- Meningginya harga emas di pasar global tidak boleh mengesampingkan fakta-fakta gelap tempat penggalian logam mulia tersebut. Kemiskinan struktural, kerusakan lingkungan, konflik sosial, hingga bencana longsor yang merenggut nyawa jadi masalah yang tak terhindarkan.
- Penghujung April 2025, misalnya, empat penambang emas meninggal dunia karena tertimbun longsor di Desa Marapit, Kecamatan Kapuas Tengah, Kalimantan Tengah (Kalteng). Korban bernama Yunedi (46), Gasi (48), Sapir (35), dan Padli (25).
- Bayu Herinata, Direktur Eksekutif Walhi Kalteng, menyatakan, bukan kali pertama hal tersebut terjadi dalam beberapa tahun terakhir. Pada 2021, enam orang tewas dalam insiden serupa di Kotawaringin Timur.
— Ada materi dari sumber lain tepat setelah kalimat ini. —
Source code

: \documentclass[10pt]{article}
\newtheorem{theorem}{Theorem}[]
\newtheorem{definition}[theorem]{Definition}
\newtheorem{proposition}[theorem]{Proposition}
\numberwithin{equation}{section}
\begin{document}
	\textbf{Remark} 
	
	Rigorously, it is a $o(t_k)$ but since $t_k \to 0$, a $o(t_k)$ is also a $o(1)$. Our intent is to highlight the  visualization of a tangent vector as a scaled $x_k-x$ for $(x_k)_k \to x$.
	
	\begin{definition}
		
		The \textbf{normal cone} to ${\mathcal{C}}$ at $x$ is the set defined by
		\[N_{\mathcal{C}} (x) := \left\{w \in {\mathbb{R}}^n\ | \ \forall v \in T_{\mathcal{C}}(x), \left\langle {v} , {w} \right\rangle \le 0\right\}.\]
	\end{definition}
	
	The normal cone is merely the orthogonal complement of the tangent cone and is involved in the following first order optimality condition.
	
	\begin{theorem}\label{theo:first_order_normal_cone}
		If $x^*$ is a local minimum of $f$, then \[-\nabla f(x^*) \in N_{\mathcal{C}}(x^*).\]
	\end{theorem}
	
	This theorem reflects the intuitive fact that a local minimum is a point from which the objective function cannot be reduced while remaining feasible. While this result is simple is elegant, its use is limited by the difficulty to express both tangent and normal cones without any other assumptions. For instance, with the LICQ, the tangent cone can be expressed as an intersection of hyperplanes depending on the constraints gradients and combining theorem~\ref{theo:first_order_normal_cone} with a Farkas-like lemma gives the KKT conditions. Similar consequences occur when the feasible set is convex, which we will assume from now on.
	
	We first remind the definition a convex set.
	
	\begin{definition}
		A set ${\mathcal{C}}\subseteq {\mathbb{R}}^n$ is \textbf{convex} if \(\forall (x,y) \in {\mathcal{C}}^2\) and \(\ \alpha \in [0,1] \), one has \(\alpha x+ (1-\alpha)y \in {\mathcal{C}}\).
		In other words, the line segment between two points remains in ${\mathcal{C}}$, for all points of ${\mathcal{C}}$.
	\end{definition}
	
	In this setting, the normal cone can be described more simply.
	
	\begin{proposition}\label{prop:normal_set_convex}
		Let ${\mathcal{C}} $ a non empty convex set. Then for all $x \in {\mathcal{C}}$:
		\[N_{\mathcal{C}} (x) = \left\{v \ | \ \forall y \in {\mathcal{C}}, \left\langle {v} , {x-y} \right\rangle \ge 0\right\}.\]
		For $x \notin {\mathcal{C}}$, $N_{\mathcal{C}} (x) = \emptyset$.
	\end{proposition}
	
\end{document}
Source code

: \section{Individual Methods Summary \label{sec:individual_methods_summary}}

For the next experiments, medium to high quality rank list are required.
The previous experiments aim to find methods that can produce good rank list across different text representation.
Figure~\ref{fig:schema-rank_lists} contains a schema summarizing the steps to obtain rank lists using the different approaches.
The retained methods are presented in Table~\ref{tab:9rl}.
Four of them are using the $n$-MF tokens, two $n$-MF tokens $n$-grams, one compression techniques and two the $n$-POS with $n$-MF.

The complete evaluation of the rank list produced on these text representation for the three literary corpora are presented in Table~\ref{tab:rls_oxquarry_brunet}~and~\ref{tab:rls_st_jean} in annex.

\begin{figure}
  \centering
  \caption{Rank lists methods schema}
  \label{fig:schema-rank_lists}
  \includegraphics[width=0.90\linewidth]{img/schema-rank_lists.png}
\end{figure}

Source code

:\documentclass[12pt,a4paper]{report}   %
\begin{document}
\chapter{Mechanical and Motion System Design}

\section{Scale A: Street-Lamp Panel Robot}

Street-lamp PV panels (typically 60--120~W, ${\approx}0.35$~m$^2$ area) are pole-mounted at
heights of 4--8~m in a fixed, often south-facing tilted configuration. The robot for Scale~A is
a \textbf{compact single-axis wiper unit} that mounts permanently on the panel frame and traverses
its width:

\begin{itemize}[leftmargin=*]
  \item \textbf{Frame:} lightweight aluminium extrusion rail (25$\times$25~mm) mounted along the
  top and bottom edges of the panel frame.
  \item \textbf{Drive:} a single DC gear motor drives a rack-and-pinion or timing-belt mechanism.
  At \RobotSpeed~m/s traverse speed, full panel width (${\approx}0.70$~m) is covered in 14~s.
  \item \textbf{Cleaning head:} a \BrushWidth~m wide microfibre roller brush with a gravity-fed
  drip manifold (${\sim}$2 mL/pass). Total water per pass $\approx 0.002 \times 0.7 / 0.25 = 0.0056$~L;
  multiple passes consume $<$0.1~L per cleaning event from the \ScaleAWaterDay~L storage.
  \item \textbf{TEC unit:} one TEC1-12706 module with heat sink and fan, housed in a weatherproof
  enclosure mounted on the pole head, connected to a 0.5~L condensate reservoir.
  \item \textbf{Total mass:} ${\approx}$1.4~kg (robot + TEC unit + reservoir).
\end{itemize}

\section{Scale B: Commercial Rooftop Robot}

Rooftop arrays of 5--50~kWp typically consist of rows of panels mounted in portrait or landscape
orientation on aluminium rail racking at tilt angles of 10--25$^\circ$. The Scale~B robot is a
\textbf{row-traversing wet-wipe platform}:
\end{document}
Serta, dua korban lain dari kejadian di Kabupaten Murung Raya.
- Yuliana, Dosen Sosiologi Fakultas Ilmu Sosial dan Ilmu Politik Universitas Palangka Raya, menilai, maraknya aktivitas warga di kawasan pendulangan merupakan respons terhadap peluang yang mereka anggap cepat menghasilkan rupiah, meskipun tahu risikonya tinggi.
Meningginya harga emas di pasar global tidak boleh mengesampingkan fakta-fakta gelap tempat penggalian logam mulia itu. Tambang-tambang emas ilegal atau tak berizin di mana-mana berkelindan dengan kemiskinan struktural, kerusakan lingkungan, konflik sosial, hingga bencana longsor yang merenggut nyawa jadi masalah yang tak terhindarkan.
Penghujung April 2025, misal, empat penambang emas meninggal dunia karena tertimbun longsor di Desa Marapit, Kecamatan Kapuas Tengah, Kalimantan Tengah (Kalteng). Korban bernama Yunedi (46), Gasi (48), Sapir (35), dan Padli (25).
Dalam keterangan resmi Kementerian Energi Sumber Daya Mineral yang CNBC lansir, tragedi itu terjadi di wilayah pertambangan emas ilegal. Mereka mengaku tidak tinggal diam terhadap maraknya aktivitas pertambangan ilegal yang merenggut nyawa.
“Sebagai langkah preventif dan korektif, KESDM terus bersinergi dengan pemerintah daerah, aparat penegak hukum, dan instansi terkait untuk meningkatkan pembinaan, pengawasan, serta penertiban terhadap aktivitas pertambangan yang belum memenuhi ketentuan.”
Ahmad M Saribi, Pelaksana Tugas (Plt) Kepala Pelaksana Badan Penanggulangan Bencana Daerah (BPBD) Kabupaten Kapuas, menyebut, peristiwa 29 April itu terjadi pada pukul 14.00 WIB. Cuaca gerimis saat warga menambang emas secara tradisional. Tiba-tiba, material tanah longsor menimbun area pertambangan.
“Kemudian tiba-tiba terjadi longsor dan menimbun empat pekerja tambang tersebut,” sebutnya.
Bayu Herinata, Direktur Eksekutif Walhi Kalteng, menyatakan, bukan kali pertama hal itu terjadi dalam beberapa tahun terakhir. Pada 2021, enam orang tewas dalam insiden serupa di Kotawaringin Timur dan dua korban lain dari kejadian di Murung Raya.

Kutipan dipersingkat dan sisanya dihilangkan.